__Exercise__. Transcribe the data in full and exactly, omitting any pictures.

[Opening Information shown section]

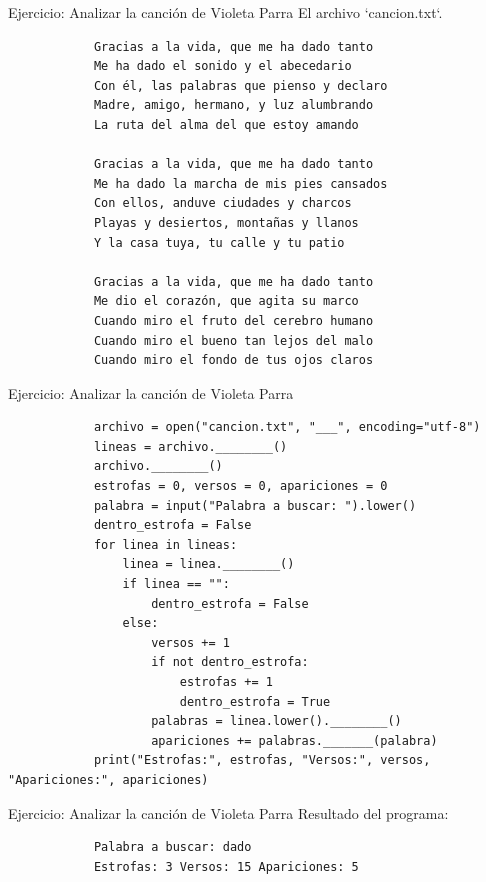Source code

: \documentclass{beamer}
\begin{document}
    \begin{frame}[fragile, t]{Ejercicio: Analizar la canción de Violeta Parra}
        El archivo `cancion.txt`.
        \begin{verbatim}
            Gracias a la vida, que me ha dado tanto
            Me ha dado el sonido y el abecedario
            Con él, las palabras que pienso y declaro
            Madre, amigo, hermano, y luz alumbrando
            La ruta del alma del que estoy amando

            Gracias a la vida, que me ha dado tanto
            Me ha dado la marcha de mis pies cansados
            Con ellos, anduve ciudades y charcos
            Playas y desiertos, montañas y llanos
            Y la casa tuya, tu calle y tu patio

            Gracias a la vida, que me ha dado tanto
            Me dio el corazón, que agita su marco
            Cuando miro el fruto del cerebro humano
            Cuando miro el bueno tan lejos del malo
            Cuando miro el fondo de tus ojos claros
        \end{verbatim}
    \end{frame}

    \begin{frame}[fragile, t]{Ejercicio: Analizar la canción de Violeta Parra}
        \vspace{-0.1cm}
        \begin{verbatim}
            archivo = open("cancion.txt", "___", encoding="utf-8")
            lineas = archivo.________()
            archivo.________()
            estrofas = 0, versos = 0, apariciones = 0
            palabra = input("Palabra a buscar: ").lower()
            dentro_estrofa = False
            for linea in lineas:
                linea = linea.________()
                if linea == "":
                    dentro_estrofa = False
                else:
                    versos += 1
                    if not dentro_estrofa:
                        estrofas += 1
                        dentro_estrofa = True
                    palabras = linea.lower().________()
                    apariciones += palabras._______(palabra)
            print("Estrofas:", estrofas, "Versos:", versos, "Apariciones:", apariciones)
        \end{verbatim}
    \end{frame}

    \begin{frame}[fragile, t]{Ejercicio: Analizar la canción de Violeta Parra}
        Resultado del programa:
        \begin{verbatim}
            Palabra a buscar: dado
            Estrofas: 3 Versos: 15 Apariciones: 5
        \end{verbatim}
    \end{frame}
\end{document}
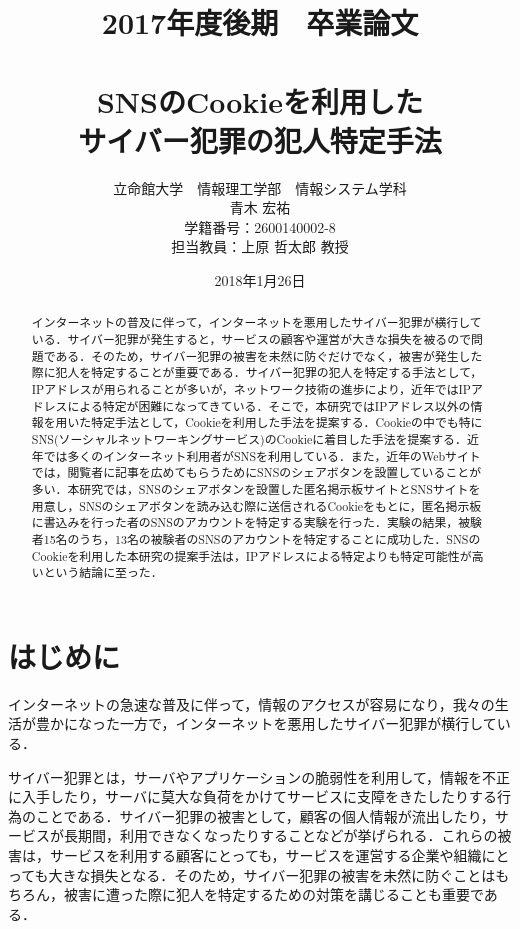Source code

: \documentclass[10pt, a4paper]{jreport}
\title{2017年度後期　卒業論文\\　\\SNSのCookieを利用した\\サイバー犯罪の犯人特定手法}
\author{立命館大学　情報理工学部　情報システム学科\\青木 宏祐\\学籍番号：2600140002-8\\担当教員：上原 哲太郎 教授}
\date{2018年1月26日}
\begin{document}
\maketitle


\begin{abstract}
インターネットの普及に伴って，インターネットを悪用したサイバー犯罪が横行している．サイバー犯罪が発生すると，サービスの顧客や運営が大きな損失を被るので問題である．そのため，サイバー犯罪の被害を未然に防ぐだけでなく，被害が発生した際に犯人を特定することが重要である．サイバー犯罪の犯人を特定する手法として，IPアドレスが用られることが多いが，ネットワーク技術の進歩により，近年ではIPアドレスによる特定が困難になってきている．そこで，本研究ではIPアドレス以外の情報を用いた特定手法として，Cookieを利用した手法を提案する．Cookieの中でも特にSNS(ソーシャルネットワーキングサービス)のCookieに着目した手法を提案する．近年では多くのインターネット利用者がSNSを利用している．また，近年のWebサイトでは，閲覧者に記事を広めてもらうためにSNSのシェアボタンを設置していることが多い．本研究では，SNSのシェアボタンを設置した匿名掲示板サイトとSNSサイトを用意し，SNSのシェアボタンを読み込む際に送信されるCookieをもとに，匿名掲示板に書込みを行った者のSNSのアカウントを特定する実験を行った．実験の結果，被験者15名のうち，13名の被験者のSNSのアカウントを特定することに成功した．SNSのCookieを利用した本研究の提案手法は，IPアドレスによる特定よりも特定可能性が高いという結論に至った．
\end{abstract}

\tableofcontents

\chapter{はじめに}
\setcounter{page}{1}
インターネットの急速な普及に伴って，情報のアクセスが容易になり，我々の生活が豊かになった一方で，インターネットを悪用したサイバー犯罪が横行している．

サイバー犯罪とは，サーバやアプリケーションの脆弱性を利用して，情報を不正に入手したり，サーバに莫大な負荷をかけてサービスに支障をきたしたりする行為のことである．サイバー犯罪の被害として，顧客の個人情報が流出したり，サービスが長期間，利用できなくなったりすることなどが挙げられる．これらの被害は，サービスを利用する顧客にとっても，サービスを運営する企業や組織にとっても大きな損失となる．そのため，サイバー犯罪の被害を未然に防ぐことはもちろん，被害に遭った際に犯人を特定するための対策を講じることも重要である．
\end{document}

[Closing Information shown section]

__Completed task__.
Source code

: \documentclass{beamer}
\begin{document}
    \begin{frame}[fragile, t]{Ejercicio: Analizar la canción de Violeta Parra}
        El archivo `cancion.txt`.
        \begin{verbatim}
            Gracias a la vida, que me ha dado tanto
            Me ha dado el sonido y el abecedario
            Con él, las palabras que pienso y declaro
            Madre, amigo, hermano, y luz alumbrando
            La ruta del alma del que estoy amando

            Gracias a la vida, que me ha dado tanto
            Me ha dado la marcha de mis pies cansados
            Con ellos, anduve ciudades y charcos
            Playas y desiertos, montañas y llanos
            Y la casa tuya, tu calle y tu patio

            Gracias a la vida, que me ha dado tanto
            Me dio el corazón, que agita su marco
            Cuando miro el fruto del cerebro humano
            Cuando miro el bueno tan lejos del malo
            Cuando miro el fondo de tus ojos claros
        \end{verbatim}
    \end{frame}

    \begin{frame}[fragile, t]{Ejercicio: Analizar la canción de Violeta Parra}
        \vspace{-0.1cm}
        \begin{verbatim}
            archivo = open("cancion.txt", "___", encoding="utf-8")
            lineas = archivo.________()
            archivo.________()
            estrofas = 0, versos = 0, apariciones = 0
            palabra = input("Palabra a buscar: ").lower()
            dentro_estrofa = False
            for linea in lineas:
                linea = linea.________()
                if linea == "":
                    dentro_estrofa = False
                else:
                    versos += 1
                    if not dentro_estrofa:
                        estrofas += 1
                        dentro_estrofa = True
                    palabras = linea.lower().________()
                    apariciones += palabras._______(palabra)
            print("Estrofas:", estrofas, "Versos:", versos, "Apariciones:", apariciones)
        \end{verbatim}
    \end{frame}

    \begin{frame}[fragile, t]{Ejercicio: Analizar la canción de Violeta Parra}
        Resultado del programa:
        \begin{verbatim}
            Palabra a buscar: dado
            Estrofas: 3 Versos: 15 Apariciones: 5
        \end{verbatim}
    \end{frame}
\end{document}
Source code

: \documentclass[10pt, a4paper]{jreport}
\title{2017年度後期　卒業論文\\　\\SNSのCookieを利用した\\サイバー犯罪の犯人特定手法}
\author{立命館大学　情報理工学部　情報システム学科\\青木 宏祐\\学籍番号：2600140002-8\\担当教員：上原 哲太郎 教授}
\date{2018年1月26日}
\begin{document}
\maketitle


\begin{abstract}
インターネットの普及に伴って，インターネットを悪用したサイバー犯罪が横行している．サイバー犯罪が発生すると，サービスの顧客や運営が大きな損失を被るので問題である．そのため，サイバー犯罪の被害を未然に防ぐだけでなく，被害が発生した際に犯人を特定することが重要である．サイバー犯罪の犯人を特定する手法として，IPアドレスが用られることが多いが，ネットワーク技術の進歩により，近年ではIPアドレスによる特定が困難になってきている．そこで，本研究ではIPアドレス以外の情報を用いた特定手法として，Cookieを利用した手法を提案する．Cookieの中でも特にSNS(ソーシャルネットワーキングサービス)のCookieに着目した手法を提案する．近年では多くのインターネット利用者がSNSを利用している．また，近年のWebサイトでは，閲覧者に記事を広めてもらうためにSNSのシェアボタンを設置していることが多い．本研究では，SNSのシェアボタンを設置した匿名掲示板サイトとSNSサイトを用意し，SNSのシェアボタンを読み込む際に送信されるCookieをもとに，匿名掲示板に書込みを行った者のSNSのアカウントを特定する実験を行った．実験の結果，被験者15名のうち，13名の被験者のSNSのアカウントを特定することに成功した．SNSのCookieを利用した本研究の提案手法は，IPアドレスによる特定よりも特定可能性が高いという結論に至った．
\end{abstract}

\tableofcontents

\chapter{はじめに}
\setcounter{page}{1}
インターネットの急速な普及に伴って，情報のアクセスが容易になり，我々の生活が豊かになった一方で，インターネットを悪用したサイバー犯罪が横行している．

サイバー犯罪とは，サーバやアプリケーションの脆弱性を利用して，情報を不正に入手したり，サーバに莫大な負荷をかけてサービスに支障をきたしたりする行為のことである．サイバー犯罪の被害として，顧客の個人情報が流出したり，サービスが長期間，利用できなくなったりすることなどが挙げられる．これらの被害は，サービスを利用する顧客にとっても，サービスを運営する企業や組織にとっても大きな損失となる．そのため，サイバー犯罪の被害を未然に防ぐことはもちろん，被害に遭った際に犯人を特定するための対策を講じることも重要である．
\end{document}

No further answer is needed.